** Data for review follows **
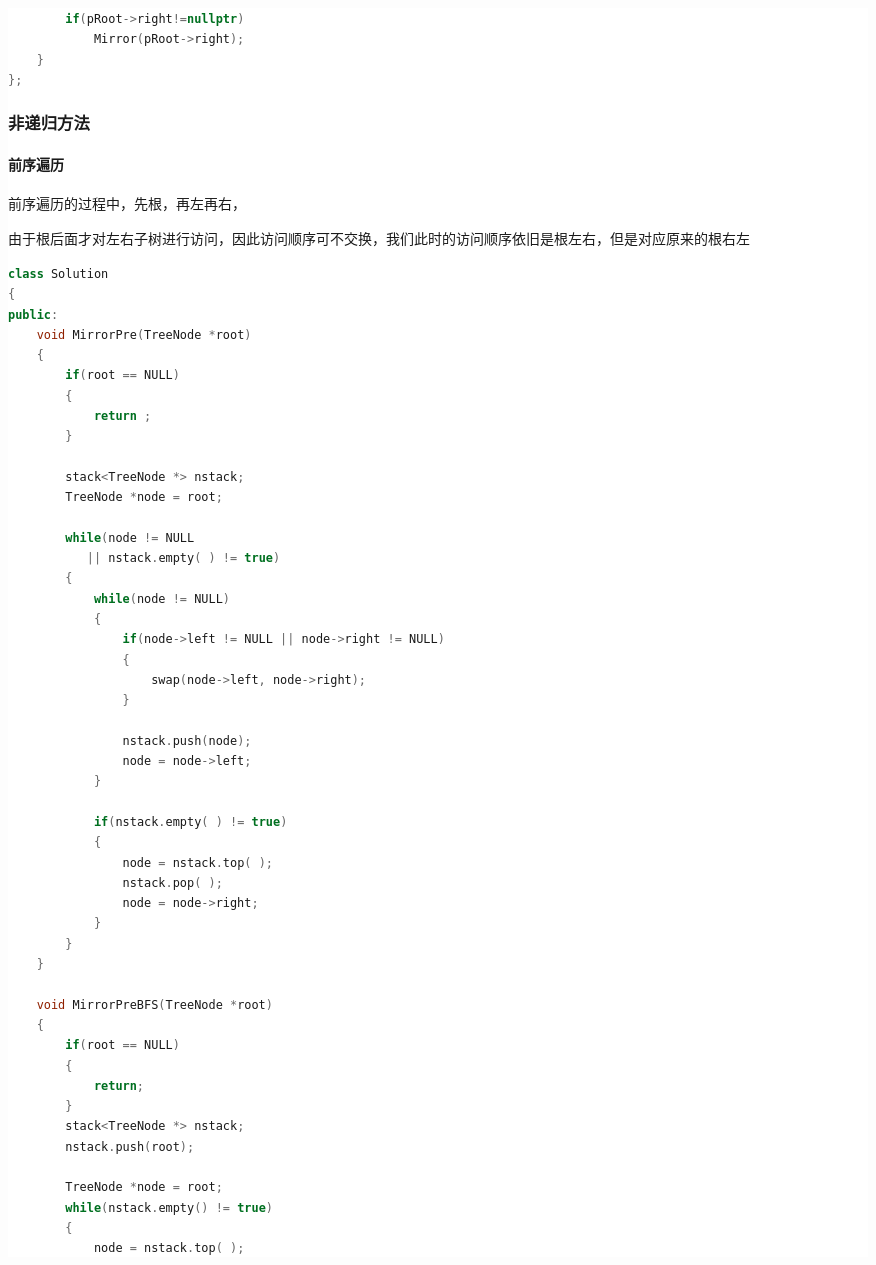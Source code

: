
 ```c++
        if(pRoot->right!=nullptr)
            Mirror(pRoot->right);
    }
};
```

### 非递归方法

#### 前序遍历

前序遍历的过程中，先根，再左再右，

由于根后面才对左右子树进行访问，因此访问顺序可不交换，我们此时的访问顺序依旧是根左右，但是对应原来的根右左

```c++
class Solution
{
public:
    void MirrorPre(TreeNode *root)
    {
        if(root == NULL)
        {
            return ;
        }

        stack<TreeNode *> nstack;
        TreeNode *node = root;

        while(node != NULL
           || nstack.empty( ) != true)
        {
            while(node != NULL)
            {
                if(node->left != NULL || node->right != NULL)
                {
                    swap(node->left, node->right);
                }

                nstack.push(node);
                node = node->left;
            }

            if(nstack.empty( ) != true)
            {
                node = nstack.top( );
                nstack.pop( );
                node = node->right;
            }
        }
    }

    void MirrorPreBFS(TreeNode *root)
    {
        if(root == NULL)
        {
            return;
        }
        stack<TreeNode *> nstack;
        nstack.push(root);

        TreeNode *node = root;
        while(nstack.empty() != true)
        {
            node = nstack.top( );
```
** End of Data for review **
** Data for review follows **
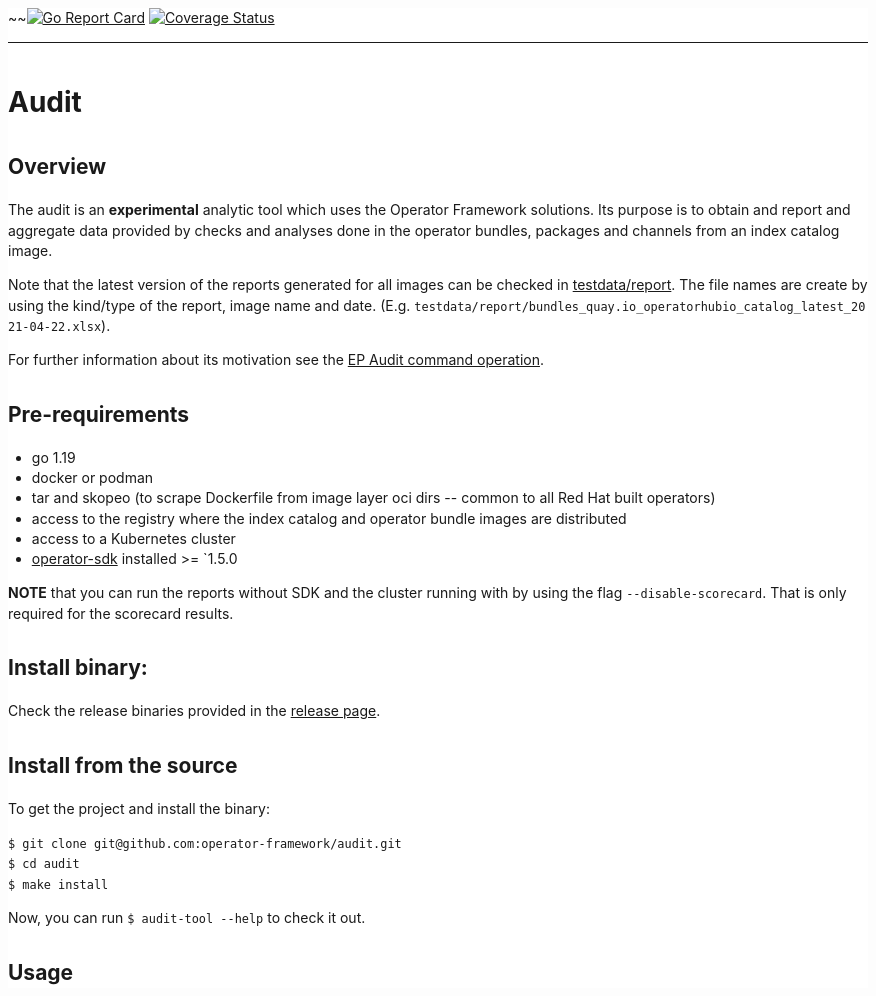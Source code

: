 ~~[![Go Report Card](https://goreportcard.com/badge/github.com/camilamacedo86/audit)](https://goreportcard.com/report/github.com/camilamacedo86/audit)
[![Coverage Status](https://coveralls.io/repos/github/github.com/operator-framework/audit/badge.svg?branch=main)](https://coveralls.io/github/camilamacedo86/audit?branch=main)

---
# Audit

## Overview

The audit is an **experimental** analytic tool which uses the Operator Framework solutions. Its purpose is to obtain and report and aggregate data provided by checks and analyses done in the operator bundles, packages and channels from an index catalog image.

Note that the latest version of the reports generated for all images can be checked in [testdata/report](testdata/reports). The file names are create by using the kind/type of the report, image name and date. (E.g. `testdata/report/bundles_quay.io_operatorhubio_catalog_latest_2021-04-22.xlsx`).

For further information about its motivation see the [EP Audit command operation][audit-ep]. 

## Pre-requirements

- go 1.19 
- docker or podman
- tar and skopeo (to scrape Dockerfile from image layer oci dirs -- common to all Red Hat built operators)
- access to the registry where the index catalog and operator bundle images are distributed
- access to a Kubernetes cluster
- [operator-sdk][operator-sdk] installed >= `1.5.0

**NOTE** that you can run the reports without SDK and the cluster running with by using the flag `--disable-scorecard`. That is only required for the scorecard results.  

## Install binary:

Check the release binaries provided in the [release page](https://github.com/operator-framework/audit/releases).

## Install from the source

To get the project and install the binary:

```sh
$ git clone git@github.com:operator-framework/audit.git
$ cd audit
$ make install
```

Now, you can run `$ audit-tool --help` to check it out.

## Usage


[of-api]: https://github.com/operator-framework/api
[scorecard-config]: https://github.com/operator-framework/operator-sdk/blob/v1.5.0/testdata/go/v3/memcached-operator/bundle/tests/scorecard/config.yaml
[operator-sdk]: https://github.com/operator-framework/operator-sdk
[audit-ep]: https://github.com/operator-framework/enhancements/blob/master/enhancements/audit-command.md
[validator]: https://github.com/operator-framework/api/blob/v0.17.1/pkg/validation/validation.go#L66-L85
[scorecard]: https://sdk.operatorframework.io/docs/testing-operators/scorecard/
** End of Data for review **
** Data for review follows **
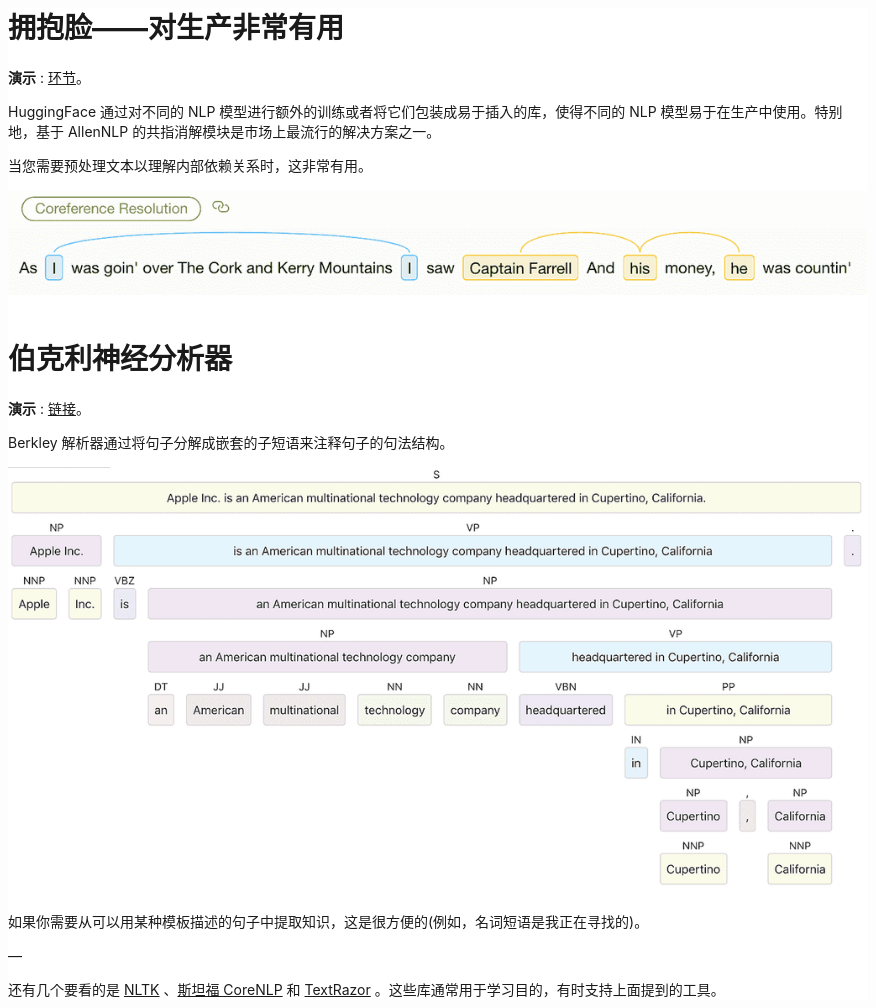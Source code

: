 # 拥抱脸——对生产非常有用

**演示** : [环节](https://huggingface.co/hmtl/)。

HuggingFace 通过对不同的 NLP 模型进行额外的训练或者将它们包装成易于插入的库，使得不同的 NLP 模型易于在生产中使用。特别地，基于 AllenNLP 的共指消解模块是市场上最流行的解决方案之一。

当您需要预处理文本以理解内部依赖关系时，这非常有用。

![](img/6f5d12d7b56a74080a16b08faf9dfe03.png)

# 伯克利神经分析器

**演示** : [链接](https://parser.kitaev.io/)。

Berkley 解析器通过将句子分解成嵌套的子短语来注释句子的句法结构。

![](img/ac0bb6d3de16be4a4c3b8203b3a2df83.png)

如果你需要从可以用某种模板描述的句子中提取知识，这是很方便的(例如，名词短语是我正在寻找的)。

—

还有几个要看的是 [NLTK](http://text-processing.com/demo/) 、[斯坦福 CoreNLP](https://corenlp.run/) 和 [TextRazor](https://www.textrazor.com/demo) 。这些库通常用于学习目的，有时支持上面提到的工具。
** End of Data for review **
§ What you need to do:
Taking the material above, say how many lines have "badge" in them, and give no other output.

§ Solution to the problem:
2